Saved data entries
++++++++
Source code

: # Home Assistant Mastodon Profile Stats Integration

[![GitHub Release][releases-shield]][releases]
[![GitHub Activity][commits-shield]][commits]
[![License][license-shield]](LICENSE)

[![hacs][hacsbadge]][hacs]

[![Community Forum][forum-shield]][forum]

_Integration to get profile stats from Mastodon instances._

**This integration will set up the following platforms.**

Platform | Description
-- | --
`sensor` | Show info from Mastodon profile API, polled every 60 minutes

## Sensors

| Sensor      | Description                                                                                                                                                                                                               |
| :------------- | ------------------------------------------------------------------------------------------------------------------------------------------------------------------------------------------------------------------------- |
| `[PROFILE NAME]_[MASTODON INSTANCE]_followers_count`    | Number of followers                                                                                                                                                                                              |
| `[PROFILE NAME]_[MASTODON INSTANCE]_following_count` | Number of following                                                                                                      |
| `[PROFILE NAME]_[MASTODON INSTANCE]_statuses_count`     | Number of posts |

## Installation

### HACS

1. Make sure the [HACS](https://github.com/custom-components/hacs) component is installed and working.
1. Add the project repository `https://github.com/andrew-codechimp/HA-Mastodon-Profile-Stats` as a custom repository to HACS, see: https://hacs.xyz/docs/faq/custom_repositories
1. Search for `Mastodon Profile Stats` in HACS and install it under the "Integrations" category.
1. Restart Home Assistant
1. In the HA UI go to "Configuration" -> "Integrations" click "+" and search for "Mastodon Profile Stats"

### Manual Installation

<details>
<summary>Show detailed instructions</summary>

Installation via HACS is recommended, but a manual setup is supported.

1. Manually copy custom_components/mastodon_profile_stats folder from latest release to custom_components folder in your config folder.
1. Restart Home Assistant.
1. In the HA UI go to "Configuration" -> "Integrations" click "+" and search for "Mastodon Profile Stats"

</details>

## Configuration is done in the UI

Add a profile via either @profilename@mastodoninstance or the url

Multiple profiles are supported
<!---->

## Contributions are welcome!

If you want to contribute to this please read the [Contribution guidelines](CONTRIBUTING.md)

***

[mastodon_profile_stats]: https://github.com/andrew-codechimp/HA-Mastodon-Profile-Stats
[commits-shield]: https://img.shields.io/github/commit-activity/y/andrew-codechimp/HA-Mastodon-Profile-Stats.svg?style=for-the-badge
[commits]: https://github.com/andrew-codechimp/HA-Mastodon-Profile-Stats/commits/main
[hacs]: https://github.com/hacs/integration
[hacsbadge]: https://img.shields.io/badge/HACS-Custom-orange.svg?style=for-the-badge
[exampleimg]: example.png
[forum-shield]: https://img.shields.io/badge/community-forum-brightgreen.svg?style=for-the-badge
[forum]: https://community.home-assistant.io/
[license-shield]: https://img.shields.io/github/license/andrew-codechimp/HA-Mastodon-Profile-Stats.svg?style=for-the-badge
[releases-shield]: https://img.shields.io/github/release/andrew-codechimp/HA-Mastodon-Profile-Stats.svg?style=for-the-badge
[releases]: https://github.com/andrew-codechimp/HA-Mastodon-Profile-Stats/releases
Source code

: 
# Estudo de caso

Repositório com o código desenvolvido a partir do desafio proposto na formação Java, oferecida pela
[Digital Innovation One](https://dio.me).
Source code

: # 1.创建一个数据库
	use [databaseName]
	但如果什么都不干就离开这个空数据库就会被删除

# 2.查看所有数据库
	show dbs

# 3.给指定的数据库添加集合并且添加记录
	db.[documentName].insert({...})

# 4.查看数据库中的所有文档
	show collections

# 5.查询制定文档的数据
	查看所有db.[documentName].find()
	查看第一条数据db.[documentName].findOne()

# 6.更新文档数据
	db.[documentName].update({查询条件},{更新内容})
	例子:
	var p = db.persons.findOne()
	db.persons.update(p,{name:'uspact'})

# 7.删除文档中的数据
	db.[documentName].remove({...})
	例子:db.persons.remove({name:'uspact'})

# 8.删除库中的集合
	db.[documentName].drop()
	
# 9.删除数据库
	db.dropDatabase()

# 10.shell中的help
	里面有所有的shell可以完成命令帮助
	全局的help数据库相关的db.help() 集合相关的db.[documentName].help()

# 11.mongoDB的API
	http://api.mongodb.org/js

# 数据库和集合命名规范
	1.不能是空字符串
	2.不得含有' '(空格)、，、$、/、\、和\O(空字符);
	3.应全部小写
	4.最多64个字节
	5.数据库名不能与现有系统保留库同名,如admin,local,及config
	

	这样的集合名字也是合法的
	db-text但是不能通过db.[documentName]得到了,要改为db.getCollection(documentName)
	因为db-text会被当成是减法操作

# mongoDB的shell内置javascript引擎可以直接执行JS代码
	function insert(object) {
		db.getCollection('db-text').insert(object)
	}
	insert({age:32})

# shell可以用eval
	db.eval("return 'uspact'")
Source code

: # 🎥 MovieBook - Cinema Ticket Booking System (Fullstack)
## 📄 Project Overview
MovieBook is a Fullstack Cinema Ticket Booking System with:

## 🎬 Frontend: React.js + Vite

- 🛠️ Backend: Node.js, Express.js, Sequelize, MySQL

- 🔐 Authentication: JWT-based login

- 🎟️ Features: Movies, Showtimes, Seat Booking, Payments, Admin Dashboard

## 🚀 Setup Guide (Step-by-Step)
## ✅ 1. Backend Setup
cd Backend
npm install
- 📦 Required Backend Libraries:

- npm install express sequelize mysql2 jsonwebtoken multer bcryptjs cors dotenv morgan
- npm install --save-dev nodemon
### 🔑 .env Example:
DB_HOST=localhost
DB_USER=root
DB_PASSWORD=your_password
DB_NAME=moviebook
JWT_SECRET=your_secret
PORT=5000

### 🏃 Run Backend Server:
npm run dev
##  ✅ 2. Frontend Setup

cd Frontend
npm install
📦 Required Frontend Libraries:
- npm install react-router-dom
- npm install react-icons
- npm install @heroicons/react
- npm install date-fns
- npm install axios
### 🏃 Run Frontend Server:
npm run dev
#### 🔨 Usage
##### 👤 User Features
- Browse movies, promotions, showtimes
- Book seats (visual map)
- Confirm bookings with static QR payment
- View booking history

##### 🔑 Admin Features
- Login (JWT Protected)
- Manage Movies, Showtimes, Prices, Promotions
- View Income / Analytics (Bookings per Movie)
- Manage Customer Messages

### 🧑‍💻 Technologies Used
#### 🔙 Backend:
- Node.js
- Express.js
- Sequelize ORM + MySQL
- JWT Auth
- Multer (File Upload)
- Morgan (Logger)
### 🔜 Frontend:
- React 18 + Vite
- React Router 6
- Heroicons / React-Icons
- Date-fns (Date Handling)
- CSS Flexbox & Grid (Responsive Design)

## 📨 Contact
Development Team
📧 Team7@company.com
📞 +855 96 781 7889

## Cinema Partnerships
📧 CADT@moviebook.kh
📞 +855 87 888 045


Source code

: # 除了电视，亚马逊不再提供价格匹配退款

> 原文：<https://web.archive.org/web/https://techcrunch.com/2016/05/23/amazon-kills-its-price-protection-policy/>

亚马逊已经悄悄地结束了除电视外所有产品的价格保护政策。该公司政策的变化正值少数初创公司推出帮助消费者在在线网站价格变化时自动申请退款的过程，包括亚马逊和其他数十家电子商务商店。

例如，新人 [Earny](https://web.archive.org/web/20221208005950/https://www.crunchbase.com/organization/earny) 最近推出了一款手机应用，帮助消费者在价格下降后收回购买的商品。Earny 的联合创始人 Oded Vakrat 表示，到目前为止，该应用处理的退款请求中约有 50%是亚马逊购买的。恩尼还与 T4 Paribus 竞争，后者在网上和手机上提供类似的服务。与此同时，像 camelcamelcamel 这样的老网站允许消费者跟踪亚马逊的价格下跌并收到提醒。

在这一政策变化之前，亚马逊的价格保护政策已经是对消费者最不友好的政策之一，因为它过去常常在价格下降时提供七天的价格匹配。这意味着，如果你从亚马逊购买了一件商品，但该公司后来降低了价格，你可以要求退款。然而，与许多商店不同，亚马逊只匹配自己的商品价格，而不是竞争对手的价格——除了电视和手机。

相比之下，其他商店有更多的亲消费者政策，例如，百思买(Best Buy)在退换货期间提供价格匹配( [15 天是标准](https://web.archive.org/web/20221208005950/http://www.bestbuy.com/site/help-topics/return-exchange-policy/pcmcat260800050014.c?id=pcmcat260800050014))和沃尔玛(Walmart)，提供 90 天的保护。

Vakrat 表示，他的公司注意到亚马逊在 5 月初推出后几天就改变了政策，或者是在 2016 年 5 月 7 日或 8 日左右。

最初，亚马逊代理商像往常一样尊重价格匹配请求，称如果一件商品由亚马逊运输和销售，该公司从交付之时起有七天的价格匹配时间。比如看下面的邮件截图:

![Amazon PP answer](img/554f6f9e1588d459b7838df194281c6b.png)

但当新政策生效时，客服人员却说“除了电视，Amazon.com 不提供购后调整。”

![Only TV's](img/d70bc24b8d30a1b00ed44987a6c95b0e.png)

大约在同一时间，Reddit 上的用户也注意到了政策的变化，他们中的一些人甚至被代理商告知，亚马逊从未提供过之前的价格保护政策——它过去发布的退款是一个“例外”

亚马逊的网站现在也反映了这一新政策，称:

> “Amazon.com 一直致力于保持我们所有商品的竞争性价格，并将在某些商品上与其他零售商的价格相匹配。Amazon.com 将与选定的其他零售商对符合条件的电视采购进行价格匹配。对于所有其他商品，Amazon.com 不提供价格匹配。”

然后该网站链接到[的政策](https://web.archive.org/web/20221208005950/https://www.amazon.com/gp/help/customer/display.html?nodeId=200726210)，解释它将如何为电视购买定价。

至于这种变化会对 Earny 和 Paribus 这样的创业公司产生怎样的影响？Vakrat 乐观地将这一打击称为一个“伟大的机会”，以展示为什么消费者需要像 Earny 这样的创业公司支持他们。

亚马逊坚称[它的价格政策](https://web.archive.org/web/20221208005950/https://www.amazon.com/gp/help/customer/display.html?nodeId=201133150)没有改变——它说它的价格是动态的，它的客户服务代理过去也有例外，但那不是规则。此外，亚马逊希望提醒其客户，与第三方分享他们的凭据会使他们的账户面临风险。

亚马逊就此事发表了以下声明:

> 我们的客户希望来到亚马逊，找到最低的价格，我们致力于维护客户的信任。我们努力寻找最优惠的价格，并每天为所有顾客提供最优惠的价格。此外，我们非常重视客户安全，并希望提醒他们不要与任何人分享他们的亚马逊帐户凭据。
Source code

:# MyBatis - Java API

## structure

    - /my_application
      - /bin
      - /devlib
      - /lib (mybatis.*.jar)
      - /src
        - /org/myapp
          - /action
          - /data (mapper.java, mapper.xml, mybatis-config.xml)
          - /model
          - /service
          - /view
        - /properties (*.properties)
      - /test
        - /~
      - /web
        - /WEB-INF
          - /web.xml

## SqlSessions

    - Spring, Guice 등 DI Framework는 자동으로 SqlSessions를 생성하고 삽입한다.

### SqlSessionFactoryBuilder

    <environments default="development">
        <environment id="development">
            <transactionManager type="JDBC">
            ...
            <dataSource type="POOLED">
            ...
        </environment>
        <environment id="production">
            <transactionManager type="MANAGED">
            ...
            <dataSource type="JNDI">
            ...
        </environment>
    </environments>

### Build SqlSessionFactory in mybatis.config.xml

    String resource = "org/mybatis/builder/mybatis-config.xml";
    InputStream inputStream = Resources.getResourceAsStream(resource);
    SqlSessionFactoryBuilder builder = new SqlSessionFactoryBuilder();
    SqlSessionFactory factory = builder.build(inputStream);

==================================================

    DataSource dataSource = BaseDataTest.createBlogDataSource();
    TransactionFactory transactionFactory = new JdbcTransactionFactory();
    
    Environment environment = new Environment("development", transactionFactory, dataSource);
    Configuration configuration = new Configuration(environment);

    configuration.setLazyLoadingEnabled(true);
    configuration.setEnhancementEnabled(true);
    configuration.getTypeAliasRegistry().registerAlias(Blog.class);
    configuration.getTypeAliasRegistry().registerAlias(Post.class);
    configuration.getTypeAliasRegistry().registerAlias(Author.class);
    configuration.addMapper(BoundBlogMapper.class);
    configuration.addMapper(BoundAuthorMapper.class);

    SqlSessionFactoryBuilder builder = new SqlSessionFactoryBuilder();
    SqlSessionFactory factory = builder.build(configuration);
++++++++
▶ [WHAT NEEDS TO BE DONE]: Your task is to restate, word for word, only those lines above that fall between the line holding "### 🏃 Run Frontend" and the line holding "最近推出了一款手机应用，帮助消费者在价格下降后收回购买的商品。Earny 的联合创始人 Oded", inclusive.

▶ [ANSWER BELOW]:
### 🏃 Run Frontend Server:
npm run dev
#### 🔨 Usage
##### 👤 User Features
- Browse movies, promotions, showtimes
- Book seats (visual map)
- Confirm bookings with static QR payment
- View booking history

##### 🔑 Admin Features
- Login (JWT Protected)
- Manage Movies, Showtimes, Prices, Promotions
- View Income / Analytics (Bookings per Movie)
- Manage Customer Messages

### 🧑‍💻 Technologies Used
#### 🔙 Backend:
- Node.js
- Express.js
- Sequelize ORM + MySQL
- JWT Auth
- Multer (File Upload)
- Morgan (Logger)
### 🔜 Frontend:
- React 18 + Vite
- React Router 6
- Heroicons / React-Icons
- Date-fns (Date Handling)
- CSS Flexbox & Grid (Responsive Design)

## 📨 Contact
Development Team
📧 Team7@company.com
📞 +855 96 781 7889

## Cinema Partnerships
📧 CADT@moviebook.kh
📞 +855 87 888 045


Source code

: # 除了电视，亚马逊不再提供价格匹配退款

> 原文：<https://web.archive.org/web/https://techcrunch.com/2016/05/23/amazon-kills-its-price-protection-policy/>

亚马逊已经悄悄地结束了除电视外所有产品的价格保护政策。该公司政策的变化正值少数初创公司推出帮助消费者在在线网站价格变化时自动申请退款的过程，包括亚马逊和其他数十家电子商务商店。

例如，新人 [Earny](https://web.archive.org/web/20221208005950/https://www.crunchbase.com/organization/earny) 最近推出了一款手机应用，帮助消费者在价格下降后收回购买的商品。Earny 的联合创始人 Oded Vakrat 表示，到目前为止，该应用处理的退款请求中约有 50%是亚马逊购买的。恩尼还与 T4 Paribus 竞争，后者在网上和手机上提供类似的服务。与此同时，像 camelcamelcamel 这样的老网站允许消费者跟踪亚马逊的价格下跌并收到提醒。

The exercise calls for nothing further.